TASK REQUIREMENTS ▸
A single figure is expected: how many lines of the data that follows contain the word "issues".

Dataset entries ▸
"""
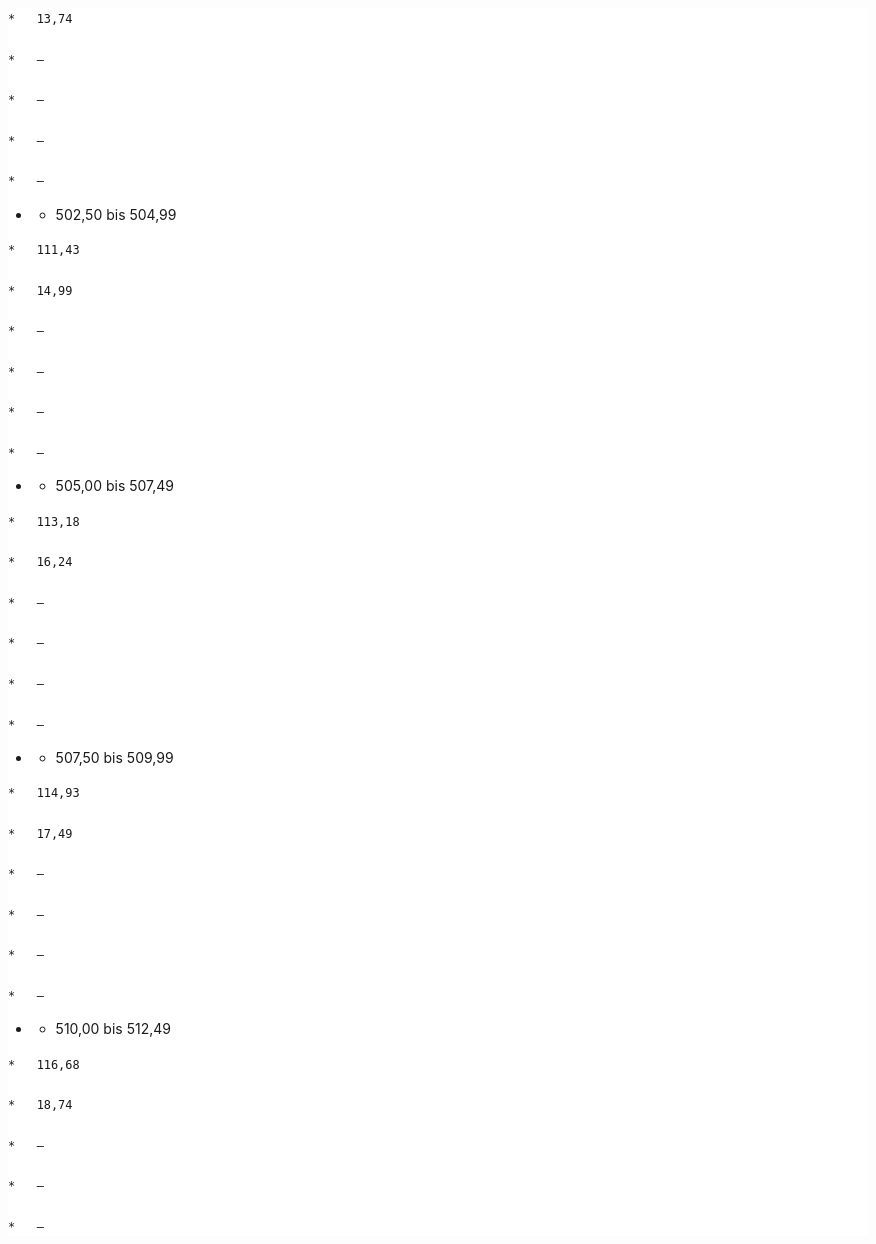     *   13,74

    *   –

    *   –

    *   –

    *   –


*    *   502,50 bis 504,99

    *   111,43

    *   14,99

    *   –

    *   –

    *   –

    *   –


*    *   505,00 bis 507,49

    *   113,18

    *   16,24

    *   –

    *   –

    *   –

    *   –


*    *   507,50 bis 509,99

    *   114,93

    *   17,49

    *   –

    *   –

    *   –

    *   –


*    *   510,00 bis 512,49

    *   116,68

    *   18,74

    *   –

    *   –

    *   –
"""
"""
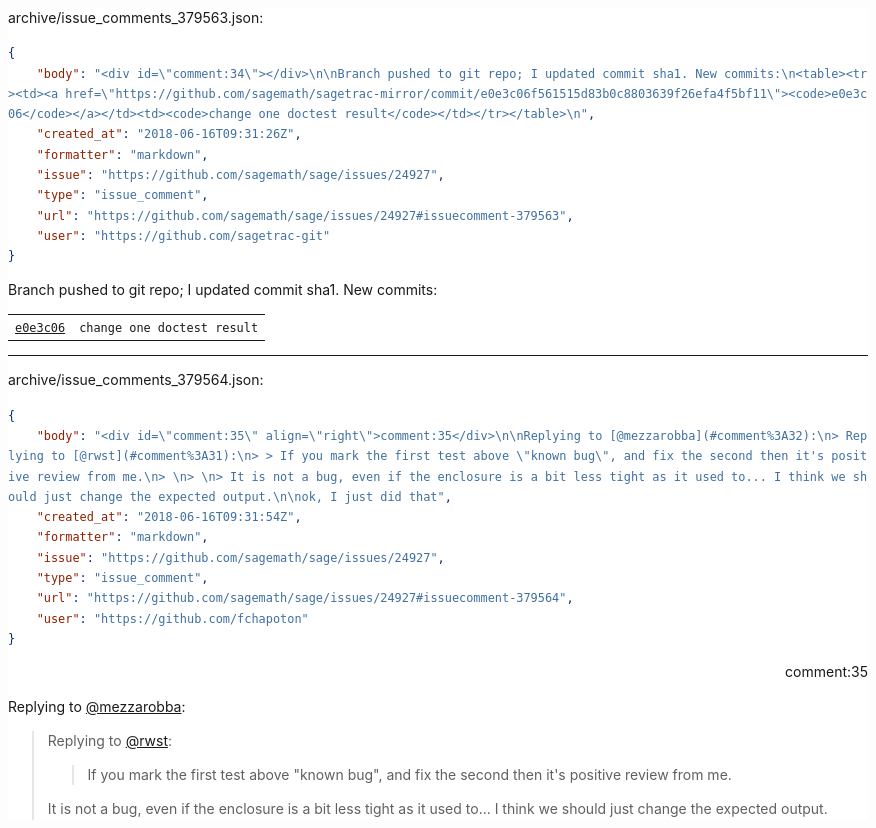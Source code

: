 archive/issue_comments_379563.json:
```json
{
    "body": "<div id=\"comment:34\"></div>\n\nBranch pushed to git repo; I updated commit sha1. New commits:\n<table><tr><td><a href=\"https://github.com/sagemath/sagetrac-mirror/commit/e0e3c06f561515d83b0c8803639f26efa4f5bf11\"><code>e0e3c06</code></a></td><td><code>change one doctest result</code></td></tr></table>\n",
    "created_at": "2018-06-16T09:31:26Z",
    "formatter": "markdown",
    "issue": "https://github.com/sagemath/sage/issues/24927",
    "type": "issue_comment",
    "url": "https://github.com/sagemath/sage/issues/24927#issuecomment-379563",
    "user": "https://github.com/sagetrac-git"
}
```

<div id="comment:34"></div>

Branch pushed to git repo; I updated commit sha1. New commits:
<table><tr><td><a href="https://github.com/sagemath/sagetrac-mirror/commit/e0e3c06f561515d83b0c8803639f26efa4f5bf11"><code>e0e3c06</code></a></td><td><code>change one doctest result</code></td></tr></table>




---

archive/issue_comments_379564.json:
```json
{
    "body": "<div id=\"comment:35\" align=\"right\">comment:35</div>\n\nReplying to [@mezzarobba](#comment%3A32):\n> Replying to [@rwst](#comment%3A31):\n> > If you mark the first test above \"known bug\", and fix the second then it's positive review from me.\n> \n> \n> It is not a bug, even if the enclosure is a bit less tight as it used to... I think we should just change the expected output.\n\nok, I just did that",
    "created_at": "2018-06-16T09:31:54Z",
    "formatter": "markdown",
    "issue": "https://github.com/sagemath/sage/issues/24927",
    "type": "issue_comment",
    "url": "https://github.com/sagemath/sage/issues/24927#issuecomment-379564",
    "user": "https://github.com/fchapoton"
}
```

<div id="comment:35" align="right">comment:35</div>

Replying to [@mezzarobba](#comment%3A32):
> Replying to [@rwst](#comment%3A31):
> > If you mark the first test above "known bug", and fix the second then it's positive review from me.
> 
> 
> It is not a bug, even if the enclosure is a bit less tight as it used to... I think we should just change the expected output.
"""
EXERCISE RESULT ▸
4